Megel does not contend that she is unable to read or that Donaldson's fraud prevented her from reading the documents she signed before she signed it. Therefore, Megel's failure to read the Agreement does not affect its validity. One "who can read must read, or show a legal excuse for not doing so, and that fraud which will relieve a party who can read must be such as to prevent him from reading." (Citations and punctuation omitted.) Beckwith v. Peterson, 227 Ga. 403, 404 (1) ( 181 SE2d 51) (1971).
Further, we find no merit to Megel's allegation that she merely signed blank signature pages. The page of the Agreement bearing the signatures of Megel and Sabre is not blank, and the signatures are preceded by a paragraph entitled "Section 24. The Developer's Liability Limited." Section 24 consists of ten lines of type and limits the liability of the Developer for breach " of this Development Agreement." (Emphasis supplied.) Also, the body of Section 24 refers to "Section 4" and later to "Section 4.2." Following Section 24 there are two lines of type stating: "IN WITNESS WHEREOF, THE PARTIES HAVE EXECUTED THIS Agreement as of the day and year first above written." Following these lines are the signatures of all the parties.
Given the information on the page bearing her signature, Megel's protestations that she signed a blank page and did not know she was signing the Agreement are insufficient to create an issue of fact.
One cannot claim to be defrauded about a matter equally open to the observation of all parties where no special relationship or trust or confidence exists. Further, in the absence of special circumstances one must exercise ordinary diligence in making an independent verification of contractual terms and representations, failure to do which will bar an action based on fraud.

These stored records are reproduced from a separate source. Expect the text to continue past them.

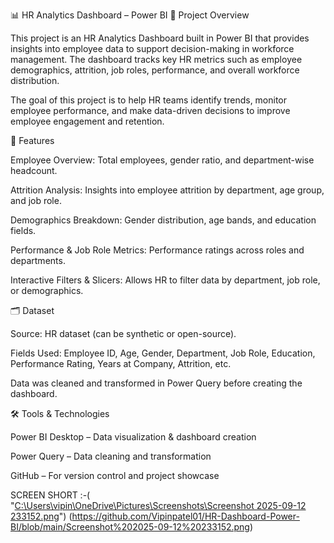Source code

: 📊 HR Analytics Dashboard – Power BI
📌 Project Overview

This project is an HR Analytics Dashboard built in Power BI that provides insights into employee data to support decision-making in workforce management. The dashboard tracks key HR metrics such as employee demographics, attrition, job roles, performance, and overall workforce distribution.

The goal of this project is to help HR teams identify trends, monitor employee performance, and make data-driven decisions to improve employee engagement and retention.

🚀 Features

Employee Overview: Total employees, gender ratio, and department-wise headcount.

Attrition Analysis: Insights into employee attrition by department, age group, and job role.

Demographics Breakdown: Gender distribution, age bands, and education fields.

Performance & Job Role Metrics: Performance ratings across roles and departments.

Interactive Filters & Slicers: Allows HR to filter data by department, job role, or demographics.

🗂️ Dataset

Source: HR dataset (can be synthetic or open-source).

Fields Used: Employee ID, Age, Gender, Department, Job Role, Education, Performance Rating, Years at Company, Attrition, etc.

Data was cleaned and transformed in Power Query before creating the dashboard.

🛠️ Tools & Technologies

Power BI Desktop – Data visualization & dashboard creation

Power Query – Data cleaning and transformation

GitHub – For version control and project showcase

SCREEN SHORT :-( "[C:\Users\vipin\OneDrive\Pictures\Screenshots\Screenshot 2025-09-12 233152.png](https://github.com/Vipinpatel01/HR-Dashboard-Power-BI/blob/main/Screenshot%202025-09-12%20233130.png)")
(https://github.com/Vipinpatel01/HR-Dashboard-Power-BI/blob/main/Screenshot%202025-09-12%20233152.png)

One not prevented from reading the contract, and having the capacity and opportunity to do so, cannot after signing it claim he was fraudulently induced to sign by promises which contradict the express terms of the contract.
(Citations, punctuation and footnote omitted.) Results Oriented v. Crawford, 245 Ga. App. 432, 438-439 (1) (b) ( 538 SE2d 73) (2000). Consequently, "[a] contract was formed, and it was [Megel's] duty to ensure [she] understood its contents before signing it." Brewer v. Royal Ins. Co. of America, 283 Ga. App. 312, 315 (1) ( 641 SE2d 291) (2007).
3. In the same manner, Megel's fraud claims are also without merit. "In general, a party alleging fraudulent inducement to enter a contract has two options: (1) affirm the contract and sue for damages from the fraud or breach; or (2) promptly rescind the contract and sue in tort for fraud." (Citations omitted.) Ainsworth v. Perreault, 254 Ga. App. 470, 471 (1) ( 563 SE2d 135) (2002). The record in this case shows that Megel chose not to pursue any claim for rescission until filing the amended complaint. Instead, she chose to affirm the contract and sue for damages. This is shown by her complaint seeking damages for conversion, breach of contract, and fraud. Therefore, she lost her opportunity to seek rescission of the Agreement. See, e.g., Liberty v. Storage Trust Properties, 267 Ga. App. 905, 910-911 (2) ( 600 SE2d 841) (2004) (by taking action inconsistent with repudiation of the transaction plaintiff lost right to rescind contract); Holloman v. D. R. Horton, Inc., 241 Ga. App. 141, 146-147 (3) ( 524 SE2d 790) (1999) (original complaint affirming contract constituted election of remedies and waiver of rescission claim).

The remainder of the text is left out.